__YOUR GOAL__
Look through the records below for the line holding "actionable business insights.". Write it out exactly, with each following line through the line holding "## Learning and Growth".

Dataset entries
__________

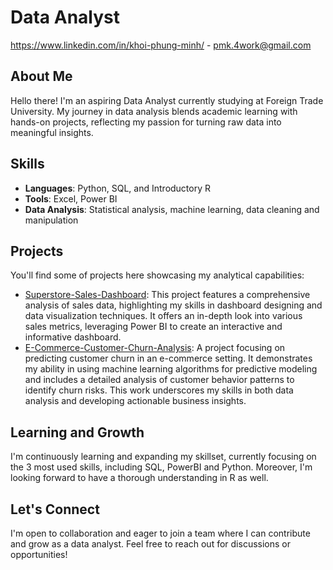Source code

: # Data Analyst 
https://www.linkedin.com/in/khoi-phung-minh/ - pmk.4work@gmail.com

## About Me
Hello there! I'm an aspiring Data Analyst currently studying at Foreign Trade University. My journey in data analysis blends academic learning with hands-on projects, reflecting my passion for turning raw data into meaningful insights.

## Skills
- **Languages**: Python, SQL, and Introductory R
- **Tools**: Excel, Power BI
- **Data Analysis**: Statistical analysis, machine learning, data cleaning and manipulation

## Projects
You'll find some of projects here showcasing my analytical capabilities:
- [Superstore-Sales-Dashboard](https://github.com/khoiphungminh/Superstore-Sales-Dashboard): This project features a comprehensive analysis of sales data, highlighting my skills in dashboard designing and data visualization techniques. It offers an in-depth look into various sales metrics, leveraging Power BI to create an interactive and informative dashboard.
- [E-Commerce-Customer-Churn-Analysis](https://github.com/khoiphungminh/E-Commerce-Customer-Churn-Analysis): A project focusing on predicting customer churn in an e-commerce setting. It demonstrates my ability in using machine learning algorithms for predictive modeling and includes a detailed analysis of customer behavior patterns to identify churn risks. This work underscores my skills in both data analysis and developing actionable business insights.

## Learning and Growth
I'm continuously learning and expanding my skillset, currently focusing on the 3 most used skills, including SQL, PowerBI and Python. Moreover, I'm looking forward to have a thorough understanding in R as well.

## Let's Connect
I'm open to collaboration and eager to join a team where I can contribute and grow as a data analyst. Feel free to reach out for discussions or opportunities!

__________

__ANSWER AREA__
- [E-Commerce-Customer-Churn-Analysis](https://github.com/khoiphungminh/E-Commerce-Customer-Churn-Analysis): A project focusing on predicting customer churn in an e-commerce setting. It demonstrates my ability in using machine learning algorithms for predictive modeling and includes a detailed analysis of customer behavior patterns to identify churn risks. This work underscores my skills in both data analysis and developing actionable business insights.

## Learning and Growth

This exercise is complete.